Scientists observe a single quantum vibration under ordinary conditions

Studying a common material at room temperature, researchers bring quantum behavior “closer to our daily life.”

Share

The phonons, a quantum mechanical description of an elementary vibrational motion, that can potentially describe the sound at tiny scales. Just as light waves can be described as photons or particles of light, phonons are a way to describe sound waves that emerge from the complicated interactions of the fluid molecules.

Singe phonons can be observed at ultracold temperatures in and in precisely engineered, microscopic materials that researchers must probe in a vacuum.

Now, for the first time, scientists at the MIT and Swiss Federal Institute of Technology have created and observed a single phonon in a common material at room temperature. They created phonons in a piece of diamond sitting in the open air at room temperature.

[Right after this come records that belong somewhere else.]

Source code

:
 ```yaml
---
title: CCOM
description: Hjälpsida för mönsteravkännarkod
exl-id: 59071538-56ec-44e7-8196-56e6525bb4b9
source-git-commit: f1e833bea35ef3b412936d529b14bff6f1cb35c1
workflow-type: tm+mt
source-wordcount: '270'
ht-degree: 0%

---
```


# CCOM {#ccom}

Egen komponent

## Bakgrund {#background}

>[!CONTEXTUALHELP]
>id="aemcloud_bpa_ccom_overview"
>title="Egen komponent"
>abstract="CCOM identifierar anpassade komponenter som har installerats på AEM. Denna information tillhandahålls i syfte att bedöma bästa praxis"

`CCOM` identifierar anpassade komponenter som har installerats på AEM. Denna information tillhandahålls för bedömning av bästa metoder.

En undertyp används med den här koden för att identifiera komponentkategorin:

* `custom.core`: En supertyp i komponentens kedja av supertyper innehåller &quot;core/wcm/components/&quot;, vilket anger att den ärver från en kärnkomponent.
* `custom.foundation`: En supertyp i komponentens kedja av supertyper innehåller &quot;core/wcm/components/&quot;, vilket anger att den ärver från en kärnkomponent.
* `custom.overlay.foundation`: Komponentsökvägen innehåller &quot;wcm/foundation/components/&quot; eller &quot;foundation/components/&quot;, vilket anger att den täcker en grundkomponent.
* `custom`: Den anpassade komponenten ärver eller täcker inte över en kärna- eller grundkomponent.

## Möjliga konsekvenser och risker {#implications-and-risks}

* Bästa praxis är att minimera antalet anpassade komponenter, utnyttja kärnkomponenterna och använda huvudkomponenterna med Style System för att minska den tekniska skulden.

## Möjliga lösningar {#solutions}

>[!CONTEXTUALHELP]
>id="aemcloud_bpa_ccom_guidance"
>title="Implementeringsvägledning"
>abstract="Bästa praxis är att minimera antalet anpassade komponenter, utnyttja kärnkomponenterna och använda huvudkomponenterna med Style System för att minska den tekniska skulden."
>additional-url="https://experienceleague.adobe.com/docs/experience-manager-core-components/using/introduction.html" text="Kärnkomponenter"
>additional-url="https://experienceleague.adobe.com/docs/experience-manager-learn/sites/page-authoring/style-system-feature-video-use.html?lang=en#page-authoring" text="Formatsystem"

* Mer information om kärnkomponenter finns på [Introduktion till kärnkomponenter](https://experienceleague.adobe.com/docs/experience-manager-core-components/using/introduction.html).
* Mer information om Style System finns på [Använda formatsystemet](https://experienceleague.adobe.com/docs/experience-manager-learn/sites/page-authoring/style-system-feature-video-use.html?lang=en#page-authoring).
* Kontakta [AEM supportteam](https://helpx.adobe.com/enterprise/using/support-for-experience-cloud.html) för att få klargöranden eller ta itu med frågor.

Scientists have developed a technique to probe materials for quantum vibrations. According to scientists, the method can be used to probe other common materials also that may make ideal interconnects, or transmission lines, between the quantum computers of the future.

To observe single phonons at room temperature, scientists required specially engineered materials to harbor very few phonons, at relatively high energies. The materials are then submerged in near-absolute-zero refrigerators to assure that the surrounding thermal energy was lower than the energy of the phonons in the material.

Vivishek Sudhir, a postdoc at MIT’s Kavli Institute for Astrophysics and Space Research, said, “If that’s the case, then the [phonon] vibration cannot borrow energy from the thermal environment to excite more than one phonon.”

Scientists used Raman scattering, in which they shot a pulse of photons into the material for photon- phonon interaction. When that happens, the photon should reflect out at different energy imparted to it by the interacting phonon.

Sudhir said, “In this way, we were able to detect single phonons, though at ultracold temperatures, and in carefully engineered materials.”

“What we’ve done here is to ask the question, how do you get rid of this complicated environment you’ve created around this object, and bring this quantum effect to our setting, to see it in more common materials. It’s like democratizing quantum mechanics in some sense.”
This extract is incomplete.